Slaughter separately has asked the Justice Department and judiciary's administrative office to investigate.
Thomas' liberal colleagues -- current Justice Stephen Breyer and retired Justice John Paul Stevens -- have recently defended him, suggesting that he can hear the health care cases with impartiality.
Progressive groups Common Cause and Alliance for Justice say the Scalia/Thomas celebratory dinner was a "stunning breach of ethics." The Federalist Society event, say liberals, was nothing more than a fundraiser, with donors that included pharmaceutical company Pfizer.
"The justices were wining and dining at a black-tie fundraiser with attorneys who have pending cases before the court," Common Cause President Bob Edgar said. "Their appearance and assistance in fundraising for this event undercuts any claims of impartiality and is unacceptable."
Among those on the official program for the dinner were McConnell and attorney Paul Clement, himself a former solicitor general, who will argue the health care cases as a private lawyer on behalf of a coalition of two dozen states.
Justices ultimately make the call
Unlike other members of the federal judiciary, the justices decide for themselves whether a conflict of interest exists, requiring disqualification.
The binding Code of Conduct of U.S. Judges requires recusal when "impartiality might reasonably be questioned," including having a family member directly involved in the case or if there is a financial interest, such as a justice owning stock in company being sued.

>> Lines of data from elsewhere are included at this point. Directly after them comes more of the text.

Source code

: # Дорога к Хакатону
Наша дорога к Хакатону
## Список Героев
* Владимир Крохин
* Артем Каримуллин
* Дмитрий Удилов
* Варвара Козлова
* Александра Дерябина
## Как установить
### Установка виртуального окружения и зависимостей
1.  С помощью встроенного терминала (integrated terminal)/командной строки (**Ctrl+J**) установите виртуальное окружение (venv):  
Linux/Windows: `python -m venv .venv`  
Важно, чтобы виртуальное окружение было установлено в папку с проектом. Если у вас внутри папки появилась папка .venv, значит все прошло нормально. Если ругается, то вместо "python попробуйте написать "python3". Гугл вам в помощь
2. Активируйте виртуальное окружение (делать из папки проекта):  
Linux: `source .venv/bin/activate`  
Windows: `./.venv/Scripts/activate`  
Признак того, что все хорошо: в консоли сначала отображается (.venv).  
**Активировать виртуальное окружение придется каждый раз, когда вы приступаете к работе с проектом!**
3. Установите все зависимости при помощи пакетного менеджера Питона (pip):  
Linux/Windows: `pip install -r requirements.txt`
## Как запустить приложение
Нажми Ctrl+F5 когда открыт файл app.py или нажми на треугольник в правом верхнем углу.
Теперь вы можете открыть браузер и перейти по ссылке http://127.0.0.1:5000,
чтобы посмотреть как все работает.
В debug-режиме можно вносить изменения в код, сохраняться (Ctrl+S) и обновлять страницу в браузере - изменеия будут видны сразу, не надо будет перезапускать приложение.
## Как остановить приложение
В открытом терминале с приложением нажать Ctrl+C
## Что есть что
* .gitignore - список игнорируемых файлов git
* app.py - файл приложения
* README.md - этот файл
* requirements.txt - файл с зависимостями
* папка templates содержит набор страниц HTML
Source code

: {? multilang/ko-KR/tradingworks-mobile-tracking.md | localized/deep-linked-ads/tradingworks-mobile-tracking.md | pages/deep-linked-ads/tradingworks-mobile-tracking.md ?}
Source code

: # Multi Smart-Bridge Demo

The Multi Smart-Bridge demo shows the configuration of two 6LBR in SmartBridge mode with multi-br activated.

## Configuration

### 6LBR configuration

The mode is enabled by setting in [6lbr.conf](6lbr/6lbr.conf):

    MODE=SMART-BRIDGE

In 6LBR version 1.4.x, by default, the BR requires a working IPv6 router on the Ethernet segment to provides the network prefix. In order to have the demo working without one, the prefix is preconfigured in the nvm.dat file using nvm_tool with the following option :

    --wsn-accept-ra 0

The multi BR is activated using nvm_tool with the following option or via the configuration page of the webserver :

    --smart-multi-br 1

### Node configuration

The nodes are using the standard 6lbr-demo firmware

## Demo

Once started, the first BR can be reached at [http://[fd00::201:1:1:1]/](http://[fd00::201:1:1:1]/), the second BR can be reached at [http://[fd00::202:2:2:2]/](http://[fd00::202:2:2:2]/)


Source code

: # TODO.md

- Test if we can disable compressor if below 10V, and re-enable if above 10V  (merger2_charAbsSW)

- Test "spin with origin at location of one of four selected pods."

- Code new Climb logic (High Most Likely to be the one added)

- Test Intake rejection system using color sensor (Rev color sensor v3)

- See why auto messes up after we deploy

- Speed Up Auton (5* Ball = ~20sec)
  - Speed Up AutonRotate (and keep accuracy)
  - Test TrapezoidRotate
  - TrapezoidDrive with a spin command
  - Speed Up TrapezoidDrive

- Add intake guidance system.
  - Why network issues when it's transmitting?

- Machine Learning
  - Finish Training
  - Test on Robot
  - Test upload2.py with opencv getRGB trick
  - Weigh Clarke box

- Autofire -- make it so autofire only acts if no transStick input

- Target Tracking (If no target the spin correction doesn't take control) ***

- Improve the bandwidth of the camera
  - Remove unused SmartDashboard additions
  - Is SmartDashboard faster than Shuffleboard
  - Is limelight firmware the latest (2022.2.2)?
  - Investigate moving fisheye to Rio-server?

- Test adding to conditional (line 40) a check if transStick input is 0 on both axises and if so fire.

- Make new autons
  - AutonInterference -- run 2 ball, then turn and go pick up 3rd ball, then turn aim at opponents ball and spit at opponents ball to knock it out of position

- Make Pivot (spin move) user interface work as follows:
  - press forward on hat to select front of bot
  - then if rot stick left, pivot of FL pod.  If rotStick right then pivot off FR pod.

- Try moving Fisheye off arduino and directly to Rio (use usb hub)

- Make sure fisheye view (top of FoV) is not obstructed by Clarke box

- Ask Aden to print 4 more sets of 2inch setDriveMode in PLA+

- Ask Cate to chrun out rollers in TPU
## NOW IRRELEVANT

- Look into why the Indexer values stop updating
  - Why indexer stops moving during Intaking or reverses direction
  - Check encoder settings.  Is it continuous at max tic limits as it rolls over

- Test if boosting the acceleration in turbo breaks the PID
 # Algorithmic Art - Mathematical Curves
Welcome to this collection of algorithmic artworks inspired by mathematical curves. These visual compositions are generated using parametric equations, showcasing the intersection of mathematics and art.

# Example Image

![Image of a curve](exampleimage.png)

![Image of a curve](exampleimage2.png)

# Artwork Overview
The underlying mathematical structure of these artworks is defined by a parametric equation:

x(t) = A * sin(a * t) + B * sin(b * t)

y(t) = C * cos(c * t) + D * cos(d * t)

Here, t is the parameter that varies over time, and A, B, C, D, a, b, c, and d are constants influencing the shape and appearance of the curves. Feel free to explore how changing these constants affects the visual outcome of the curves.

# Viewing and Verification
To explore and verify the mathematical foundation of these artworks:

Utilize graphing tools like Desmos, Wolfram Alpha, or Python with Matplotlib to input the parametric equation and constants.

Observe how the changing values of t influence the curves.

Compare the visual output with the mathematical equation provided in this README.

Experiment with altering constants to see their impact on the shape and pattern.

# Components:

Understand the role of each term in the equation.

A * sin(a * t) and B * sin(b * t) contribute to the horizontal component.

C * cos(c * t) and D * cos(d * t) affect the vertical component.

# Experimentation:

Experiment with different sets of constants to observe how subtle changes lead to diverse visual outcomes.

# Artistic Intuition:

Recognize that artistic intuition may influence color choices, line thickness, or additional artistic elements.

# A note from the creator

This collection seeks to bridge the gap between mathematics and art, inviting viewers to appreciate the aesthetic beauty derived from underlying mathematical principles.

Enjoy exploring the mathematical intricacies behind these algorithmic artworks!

In Kagan's case, the code also demands recusal if a judge -- while serving in government -- "participated as counsel, adviser or material witness concerning the proceeding or expressed an opinion concerning the merits of the particular case or controversy."
As a result, the newest justice had decided on her own to withdraw from considering at least 28 other cases the high court eventually accepted for review.
The court by tradition will not openly discuss when to recuse, and that is true with Thomas, Kagan and Scalia. It also will not speculate on the outcome of cases or succumb to political or legal analysis. The written opinion will be the only way the court will officially speak.
"While the health care cases have huge political overtones, obviously, I think the justices are probably going to put them to the side," said Scotusblog.com's Goldstein. "The legal stakes are so high that I don't think they'll pay attention that much, if at all, to the fact that it's occurring in an election cycle. They have just got to get the case right."
Not having to explain themselves when ethical issues arise has led to well-meaning criticism to justices are ultimately accountable to no one, perhaps too arrogant or detached to see warning signs, that may do ultimate damage to the prestige and well-earned independence the courts have earned.
But saying nothing or doing nothing in the face of such criticism is the familiar chosen path of a justice, whose professional and personal makeup urges a cautious, detached approach. For Thomas and Kagan, that will probably be enough to keep them participating in the health care scrum. For them, the bigger fights are not from outside but within the marbled walls of the court itself: the competitive, often ruthless internal command for a five-vote majority.
All else is a mere prologue to a story nine robed people will soon be writing.